### [PROBLEM TO SOLVE]
Starting from the line that holds "is the caption", print each remaining line of the entries exactly, ending with the last.

### [Stored data]

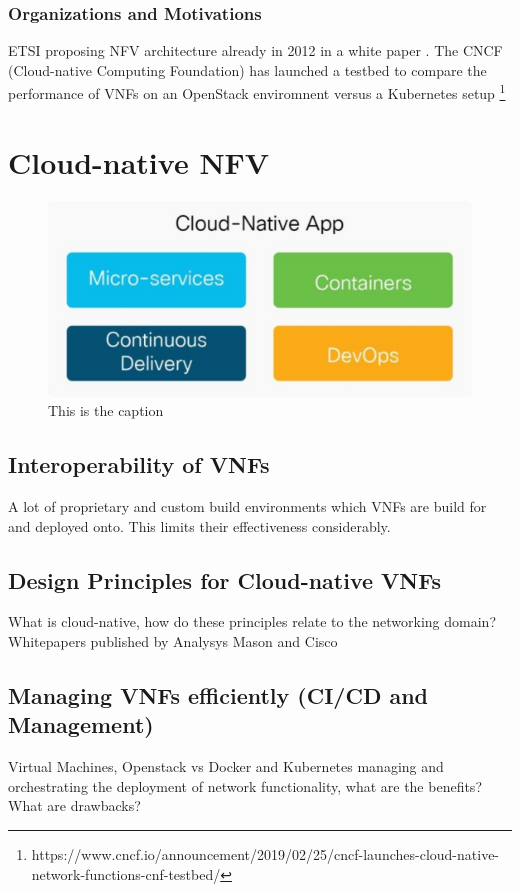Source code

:\subsubsection{Organizations and Motivations}
ETSI proposing NFV architecture already in 2012 in a white paper  \cite{nfv_wp}. The CNCF (Cloud-native Computing Foundation) has launched a testbed to compare the performance of VNFs on an OpenStack enviromnent versus a Kubernetes setup \footnote{https://www.cncf.io/announcement/2019/02/25/cncf-launches-cloud-native-network-functions-cnf-testbed/}	

\section{Cloud-native NFV}

\begin{figure}
	\centering
	\includegraphics[width=0.75\linewidth]{images/cloudNativeApp.png}
	\caption{This is the caption \cite{CNF}}
	\label{img:cloudNativeApp}
\end{figure}

\subsection{Interoperability of VNFs}
A lot of proprietary and custom build environments which VNFs are build for and deployed onto. This limits their effectiveness considerably.
\subsection{Design Principles for Cloud-native VNFs }
What is cloud-native, how do these principles relate to  the networking domain? Whitepapers published by Analysys Mason \cite{evolutionnfv} and Cisco \cite{CNF}
\subsection{Managing VNFs efficiently (CI/CD and Management)}
Virtual Machines, Openstack vs Docker and Kubernetes managing and orchestrating the deployment of network functionality, what are the benefits? What are drawbacks?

### [SOLUTION TO THE PROBLEM]
	\caption{This is the caption \cite{CNF}}
	\label{img:cloudNativeApp}
\end{figure}

\subsection{Interoperability of VNFs}
A lot of proprietary and custom build environments which VNFs are build for and deployed onto. This limits their effectiveness considerably.
\subsection{Design Principles for Cloud-native VNFs }
What is cloud-native, how do these principles relate to  the networking domain? Whitepapers published by Analysys Mason \cite{evolutionnfv} and Cisco \cite{CNF}
\subsection{Managing VNFs efficiently (CI/CD and Management)}
Virtual Machines, Openstack vs Docker and Kubernetes managing and orchestrating the deployment of network functionality, what are the benefits? What are drawbacks?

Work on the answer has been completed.